Because the thing is, it's all on you. The buck stops here. It may feel like I'm picking on you right now, but that's because I am. I'm picking on you because there's no-one else. Of course self-published books aren't the only ones to suffer from these kinds of problems. Of course traditionally published books contain typos. But traditionally published books are subject to a whole host of different people making decisions on their behalf. The only person who's going to make decisions about your self-published book is you.
So, dear author, I implore you: employ an editor or a proofreader. Beg the services of a friend or several friends or a whole critique group. Better still, learn how to fix this stuff yourself. Of course you can't know everything – no-one can. Even the most experienced editor in the world lets the occasional error slip past her tired eyes. But if you are really serious about the rewarding, surprising, incredibly frustrating process that is writing, you can do yourself no greater favour than to keep learning. Because being an author is so, so much more than just getting the story down, patting yourself on the back and hitting Publish.
Words are your tools.

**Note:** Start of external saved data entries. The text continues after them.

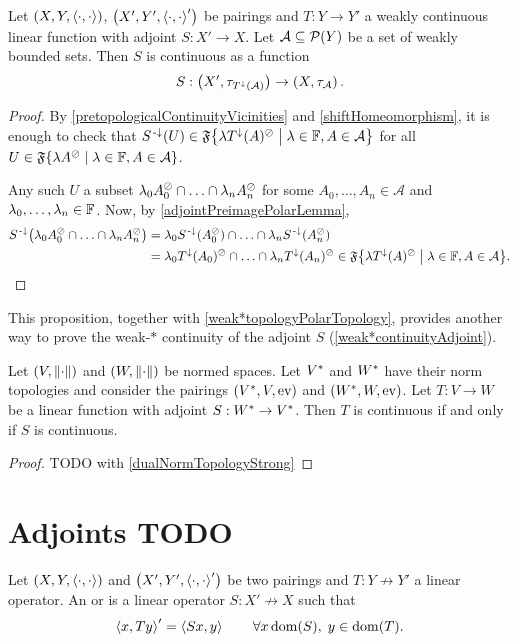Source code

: \begin{proposition}
Let $\left( X,Y,\left\langle \cdot,\cdot \right\rangle \right)$, $\left( X',Y',\left\langle \cdot,\cdot \right\rangle' \right)$ be pairings and $T: Y\to Y'$ a weakly continuous linear function with adjoint $S: X'\to X$. Let $\mathcal{A}\subseteq\operatorname{\mathcal{P}}(Y)$ be a set of weakly bounded sets. Then $S$ is continuous as a function
\[ S: \left( X',\tau_{T^\downarrow(\mathcal{A})} \right) \to \left( X, \tau_{\mathcal{A}} \right). \]
\end{proposition}
\begin{proof}
By \ref{pretopologicalContinuityVicinities} and \ref{shiftHomeomorphism}, it is enough to check that $S^\preimf(U)\in \mathfrak{F}\setbuilder{\lambda T^\imf(A)^\pol}{\lambda\in \F, A\in \mathcal{A}}$ for all $U \in \mathfrak{F}\setbuilder{\lambda A^\pol}{\lambda\in \F, A\in \mathcal{A}}$.

Any such $U$ a subset $\lambda_0 A_0^\oslash \cap \ldots \cap \lambda_n A_n^\oslash$ for some $A_0,\ldots, A_n\in \mathcal{A}$ and $\lambda_0,\ldots, \lambda_n\in \mathbb{F}$. Now, by \ref{adjointPreimagePolarLemma},
\begin{align*}
S^\preimf\big(\lambda_0 A_0^\pol \cap \ldots \cap \lambda_n A_n^\pol\big) &= \lambda_0 S^\preimf(A_0^\pol) \cap \ldots \cap \lambda_n S^\preimf(A_n^\pol) \\
&= \lambda_0 T^\imf(A_0)^\pol \cap \ldots \cap \lambda_n T^\imf(A_n)^\pol \in \mathfrak{F}\setbuilder{\lambda T^\imf(A)^\pol}{\lambda\in \F, A\in \mathcal{A}}.
\end{align*}
\end{proof}
This proposition, together with \ref{weak*topologyPolarTopology}, provides another way to prove the weak-$*$ continuity of the adjoint $S$ (\ref{weak*continuityAdjoint}).
\begin{corollary}
Let $\left( V,\lVert\cdot\rVert \right)$ and $\left( W,\lVert\cdot\rVert \right)$ be normed spaces. Let ${V}^*$ and ${W}^*$ have their norm topologies and consider the pairings $\left( {V}^*, V, \operatorname{ev} \right)$ and $\left( {W}^*, W, \operatorname{ev} \right)$. Let $T: V\to W$ be a linear function with adjoint $S: {W}^* \to {V}^*$. Then $T$ is continuous \textup{if and only if} $S$ is continuous.
\end{corollary}
\begin{proof}
TODO with \ref{dualNormTopologyStrong}
\end{proof}

\section{Adjoints TODO}
\begin{definition}
Let $\left( X,Y,\left\langle \cdot,\cdot \right\rangle \right)$ and $\left( X',Y',\left\langle \cdot,\cdot \right\rangle' \right)$ be two pairings and $T: Y\not\to Y'$ a linear operator. An  or  is a linear operator $S: X'\not\to X$ such that
\[ \left\langle x, Ty \right\rangle' = \left\langle Sx, y \right\rangle \qquad \forall x\operatorname{dom}(S), \; y\in\operatorname{dom}(T). \]
\end{definition}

Employ them as they were meant to be employed. Your book will thank you for it, and so will your readers.
19/5/2013 02:17:32 pm
Thank you for saying this so that I don't have to... Listen to Ms Smith everyone, she is talking A LOT of sense.
19/5/2013 10:08:57 pm
Words of wisdom. Too many authors are quick to publish a first or second draft. The first draft is just the beginning. If you love your book, you'll want others to see it in the best light possible.
20/5/2013 06:43:33 am
Another brilliant post, AFE., and you're so right. I may be a hawk eyed spotter of spelling mistakes and typos, but I don't consider my knowledge and understanding of grammar to be perfect, far from it. I have a good general knowledge, which is fine, but not good enough for the standards you should be trying to attain with your book (s).